The original schedule made Miami’s bye the gap between a pair of Jets games. The convoluted Broncos-Patriots reshuffling moved the off week up by two weeks. It also put the Rams on the other side of the break.

It’s hardly ideal for Tua to be getting his first career start with Aaron Donald breathing down the neck of the fifth overall pick in the draft. With three lower body injuries in three seasons at Alabama and plenty of hits taken by Tua at the college level, he (and the rest of us) may find out right away whether he can hold up under the physical demands of the NFL.

Regardless, with no offseason program and no preseason games and a very different kind of year in general, it’s entirely possible that the Dolphins made a strategic decision before the season began that the annual two-week hiatus would become the starting point for Tua. The strategy could have become the product of an internal negotiation among those who argued for giving Tua the job from Week One and those who preferred, given the unusual circumstances of the 2020 season, to wait.

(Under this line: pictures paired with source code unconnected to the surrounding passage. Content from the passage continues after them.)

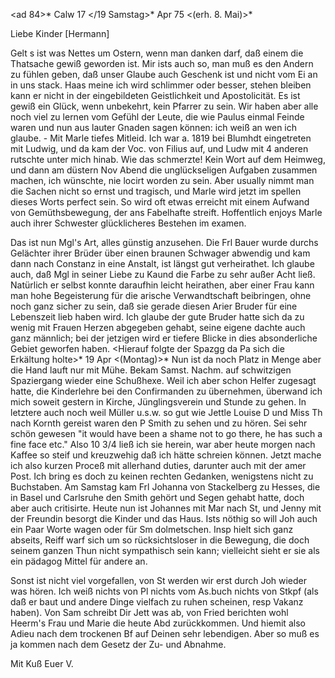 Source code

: <ad 84>* Calw 17 </19 Samstag>* Apr 75
 <(erh. 8. Mai)>*

Liebe Kinder [Hermann]

Gelt s ist was Nettes um Ostern, wenn man danken darf, daß einem die Thatsache gewiß geworden ist. Mir ists auch so, man muß es den Andern zu fühlen geben, daß unser Glaube auch Geschenk ist und nicht vom Ei an in uns stack. 
Haas meine ich wird schlimmer oder besser, stehen bleiben kann er nicht in der eingebildeten Geistlichkeit und Apostolicität. Es ist gewiß ein Glück, wenn unbekehrt, kein Pfarrer zu sein. Wir haben aber alle noch viel zu lernen vom Gefühl der Leute, die wie Paulus einmal Feinde waren und nun aus lauter Gnaden sagen können: ich weiß an wen ich glaube. - Mit Marle tiefes Mitleid. Ich war a. 1819 bei Blumhdt eingetreten mit Ludwig, und da kam der Voc. von Filius auf, und Ludw mit 4 anderen rutschte unter mich hinab. Wie das schmerzte! Kein Wort auf dem Heimweg, und dann am düstern Nov Abend die unglückseligen Aufgaben zusammen machen, ich wünschte, nie locirt worden zu sein. Aber usually nimmt man die Sachen nicht so ernst und tragisch, und Marle wird jetzt im spellen dieses Worts perfect sein. So wird oft etwas erreicht mit einem Aufwand von Gemüthsbewegung, der ans Fabelhafte streift. Hoffentlich enjoys Marle auch ihrer Schwester glücklicheres Bestehen im examen.

Das ist nun Mgl's Art, alles günstig anzusehen. Die Frl Bauer wurde durchs Gelächter ihrer Brüder über einen braunen Schwager abwendig und kam dann nach Constanz in eine Anstalt, ist längst gut verheirathet. Ich glaube auch, daß Mgl in seiner Liebe zu Kaund die Farbe zu sehr außer Acht ließ. Natürlich er selbst konnte daraufhin leicht heirathen, aber einer Frau kann man hohe Begeisterung für die arische Verwandtschaft beibringen, ohne noch ganz sicher zu sein, daß sie gerade diesen Arier Bruder für eine Lebenszeit lieb haben wird. Ich glaube der gute Bruder hatte sich da zu wenig mit Frauen Herzen abgegeben gehabt, seine eigene dachte auch ganz männlich; bei der jetzigen wird er tiefere Blicke in dies absonderliche Gebiet geworfen haben. <Hierauf folgte der Spazgg da Pa sich die Erkältung holte>* 
19 Apr <(Montag)>* Nun ist da noch Platz in Menge aber die Hand lauft nur mit Mühe. Bekam Samst. Nachm. auf schwitzigen Spaziergang wieder eine Schußhexe. Weil ich aber schon Helfer zugesagt hatte, die Kinderlehre bei den Confirmanden zu übernehmen, überwand ich mich soweit gestern in Kirche, Jünglingsverein und Stunde zu gehen. In letztere auch noch weil Müller u.s.w. so gut wie Jettle Louise D und Miss Th nach Kornth gereist waren den P Smith zu sehen und zu hören. Sei sehr schön gewesen "it would have been a shame not to go there, he has such a fine face etc." Also 10 3/4 ließ ich sie herein, war aber heute morgen nach Kaffee so steif und kreuzwehig daß ich hätte schreien können. Jetzt mache ich also kurzen Proceß mit allerhand duties, darunter auch mit der amer Post. Ich bring es doch zu keinen rechten Gedanken, wenigstens nicht zu Buchstaben. Am Samstag kam Frl Johanna von Stackelberg zu Hesses, die in Basel und Carlsruhe den Smith gehört und Segen gehabt hatte, doch aber auch critisirte. Heute nun ist Johannes mit Mar nach St, und Jenny mit der Freundin besorgt die Kinder und das Haus. Ists nöthig so will Joh auch ein Paar Worte wagen oder für Sm dolmetschen. Insp hielt sich ganz abseits, Reiff warf sich um so rücksichtsloser in die Bewegung, die doch seinem ganzen Thun nicht sympathisch sein kann; vielleicht sieht er sie als ein pädagog Mittel für andere an.

Sonst ist nicht viel vorgefallen, von St werden wir erst durch Joh wieder was hören. Ich weiß nichts von Pl nichts vom As.buch nichts von Stkpf (als daß er baut und andere Dinge vielfach zu ruhen scheinen, resp Vakanz haben). Von Sam schreibt Dir Jett was ab, von Fried berichten wohl Heerm's Frau und Marie die heute Abd zurückkommen. Und hiemit also Adieu nach dem trockenen Bf auf Deinen sehr lebendigen. Aber so muß es ja kommen nach dem Gesetz der Zu- und Abnahme.

 Mit Kuß Euer V.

It would be naive to assume that the owner’s preference had no influence over the timetable for Tua, especially since plenty of people around the league believe owner Stephen Ross wanted to emerge from the 2020 draft with a franchise quarterback. Given that Cincinnati refused all overtures aimed at giving Miami a crack at Joe Burrow, Tua became the fallback.

With Burrow and the guy on whom the Dolphins passed — Chargers quarterback Justin Herbert — looking great so far, there’s even more reason to go with Tua now, regardless of any and all momentum that Fitzpatrick had been building.

It could be, of course, that coach Brian Flores simply has decided based on everything he has seen during practice and meetings that Tua gives them a better chance to build on a 3-3 start to the season. Last year, when the long-term interests of the franchise pointed to giving Josh Rosen an extended opportunity to show that he can be a franchise quarterback, Flores quickly reversed course, going with Fitzpatrick as the guy because Fitzpatrick gave the team a better chance to win.

The fact that the 11 days since the news of Tua taking over have included no reports of player dissatisfaction with the decision suggests that the veterans who prefer to win now don’t believe that the switch to the rookie compromises that objective. Coupled with public praise from players like defensive lineman Shaq Lawson and tight end Mike Gesicki, this suggests they’re all on board with it — unless of course Flores already has gotten full control over any and all potentially dissenting voices in the locker room, like Flores’ mentor in New England.

Whatever the reason for the change, it will be hard to go back to Fitzpatrick if Tua struggles. This looks and feels like an all-in effort to find out what Tua can do.

There’s another reason for doing that: The Dolphins hold Houston’s first-round pick in the 2021 draft, and at 1-6 Houston is in contention for a top-five selection. Miami could be in prime position to draft another franchise quarterback in April. To best know whether to take or pass on a guy like Trevor Lawrence or Justin Fields, the Dolphins need to first know whether they’ve landed a keeper in Tua.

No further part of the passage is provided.